3:58 PM

Now I know it's a lot of work ahead of you, so I wouldn't blame you if you chose to walk away. I've been through a lot, so my hearts a little fragile and I'm a little jaded, so I don't expect you to stay. I've built these walls to protect me from falling, but I want to try again. Truth is, I don't know how to take down these walls i've built, so where do I begin?

I wasn't always like this, hard to believe isn't it? I once was full of hopes and dreams about love. Now I can barely last through a romance movie without feeling sick. Maybe sick is too strong, more annoyed. Why does everyone else get their happy ending? Is it even really a thing? Eventually everyone leaves, don't they?

Maybe someone will soften my heart, but it will take time. Maybe near to you i'll heal, but it will take time. Maybe i'll be better near to you, but you have to give me time. I know i'll come around, but it won't be easy.

I promise I am very caring and have affection to give. But first I need to trust you, to know I won't get hurt. My hearts been through too much, we're not ready for another ache but we're ready to try again if you let us.

Now I'm a little bit odd, I've accepted this.
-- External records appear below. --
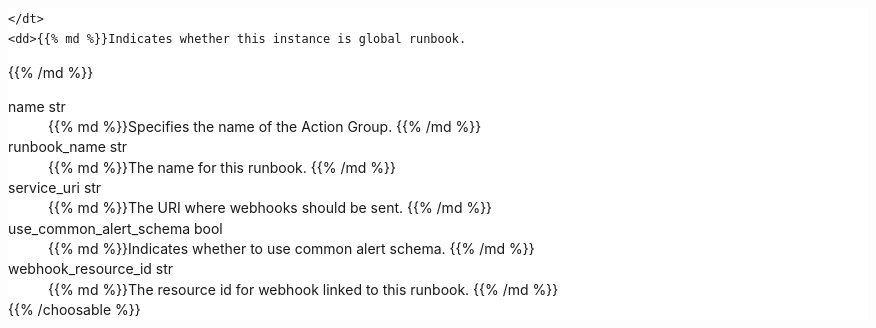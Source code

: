     </dt>
    <dd>{{% md %}}Indicates whether this instance is global runbook.
{{% /md %}}</dd><dt class="property-required"
            title="Required">
        <span id="name_python">
<a href="#name_python" style="color: inherit; text-decoration: inherit;">name</a>
</span>
        <span class="property-indicator"></span>
        <span class="property-type">str</span>
    </dt>
    <dd>{{% md %}}Specifies the name of the Action Group.
{{% /md %}}</dd><dt class="property-required"
            title="Required">
        <span id="runbook_name_python">
<a href="#runbook_name_python" style="color: inherit; text-decoration: inherit;">runbook_<wbr>name</a>
</span>
        <span class="property-indicator"></span>
        <span class="property-type">str</span>
    </dt>
    <dd>{{% md %}}The name for this runbook.
{{% /md %}}</dd><dt class="property-required"
            title="Required">
        <span id="service_uri_python">
<a href="#service_uri_python" style="color: inherit; text-decoration: inherit;">service_<wbr>uri</a>
</span>
        <span class="property-indicator"></span>
        <span class="property-type">str</span>
    </dt>
    <dd>{{% md %}}The URI where webhooks should be sent.
{{% /md %}}</dd><dt class="property-required"
            title="Required">
        <span id="use_common_alert_schema_python">
<a href="#use_common_alert_schema_python" style="color: inherit; text-decoration: inherit;">use_<wbr>common_<wbr>alert_<wbr>schema</a>
</span>
        <span class="property-indicator"></span>
        <span class="property-type">bool</span>
    </dt>
    <dd>{{% md %}}Indicates whether to use common alert schema.
{{% /md %}}</dd><dt class="property-required"
            title="Required">
        <span id="webhook_resource_id_python">
<a href="#webhook_resource_id_python" style="color: inherit; text-decoration: inherit;">webhook_<wbr>resource_<wbr>id</a>
</span>
        <span class="property-indicator"></span>
        <span class="property-type">str</span>
    </dt>
    <dd>{{% md %}}The resource id for webhook linked to this runbook.
{{% /md %}}</dd></dl>
{{% /choosable %}}
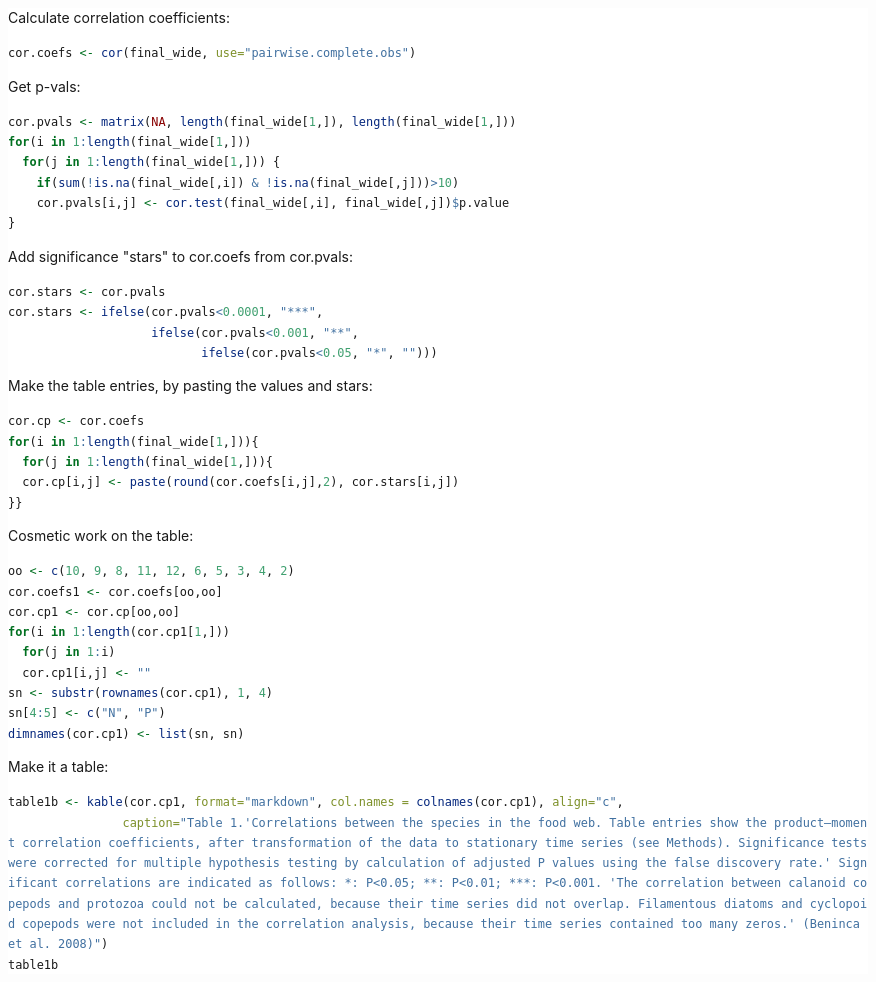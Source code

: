 Calculate correlation coefficients:

```r
cor.coefs <- cor(final_wide, use="pairwise.complete.obs")
```

Get p-vals:

```r
cor.pvals <- matrix(NA, length(final_wide[1,]), length(final_wide[1,]))
for(i in 1:length(final_wide[1,]))
  for(j in 1:length(final_wide[1,])) {
    if(sum(!is.na(final_wide[,i]) & !is.na(final_wide[,j]))>10)
    cor.pvals[i,j] <- cor.test(final_wide[,i], final_wide[,j])$p.value
}
```

Add significance "stars" to cor.coefs from cor.pvals:

```r
cor.stars <- cor.pvals
cor.stars <- ifelse(cor.pvals<0.0001, "***",
                    ifelse(cor.pvals<0.001, "**",
                           ifelse(cor.pvals<0.05, "*", "")))
```

Make the table entries, by pasting the values and stars:

```r
cor.cp <- cor.coefs
for(i in 1:length(final_wide[1,])){
  for(j in 1:length(final_wide[1,])){
  cor.cp[i,j] <- paste(round(cor.coefs[i,j],2), cor.stars[i,j])
}}
```

Cosmetic work on the table:

```r
oo <- c(10, 9, 8, 11, 12, 6, 5, 3, 4, 2)
cor.coefs1 <- cor.coefs[oo,oo]
cor.cp1 <- cor.cp[oo,oo]
for(i in 1:length(cor.cp1[1,]))
  for(j in 1:i)
  cor.cp1[i,j] <- ""
sn <- substr(rownames(cor.cp1), 1, 4)
sn[4:5] <- c("N", "P")
dimnames(cor.cp1) <- list(sn, sn)
```

Make it a table:

```r
table1b <- kable(cor.cp1, format="markdown", col.names = colnames(cor.cp1), align="c",
                caption="Table 1.'Correlations between the species in the food web. Table entries show the product–moment correlation coefficients, after transformation of the data to stationary time series (see Methods). Significance tests were corrected for multiple hypothesis testing by calculation of adjusted P values using the false discovery rate.' Significant correlations are indicated as follows: *: P<0.05; **: P<0.01; ***: P<0.001. 'The correlation between calanoid copepods and protozoa could not be calculated, because their time series did not overlap. Filamentous diatoms and cyclopoid copepods were not included in the correlation analysis, because their time series contained too many zeros.' (Beninca et al. 2008)")
table1b
```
I enjoy sleep too much, love comic books, horror novels/films, I love fishing, camping, or anything outdoor. I need to write to clear my mind. I'm horrible at expressing how I feel sometimes, mostly because my mind is running with too many thoughts at one time. Simple things make me smile, like cuddling or a cup of coffee every morning. I love reading and I'm always curious with way too many questions. I'm a little too sarcastic that sometimes that I may cross the line, but when I say i'm sorry I really do mean it. I like to travel and wander, wanderlust is what they call it. I take my horoscopes too seriously sometimes and can go on tangents about things i'm passionate about. I make weird faces at inappropriate times or when I don't know what to do. I can be pretty emotional, or seem detached from my emotions, sometimes there's an in-between. I like to think i'm strong enough to make it on my own, but sometimes I need a hand to hold. Other times I'm too stubborn to admit I need help, I know this about myself so just be patient?

I don't need someone to take care of me, just someone to care for me. So if you can accept me for all my flaws and all, then I'd be willing to try, even if I fall.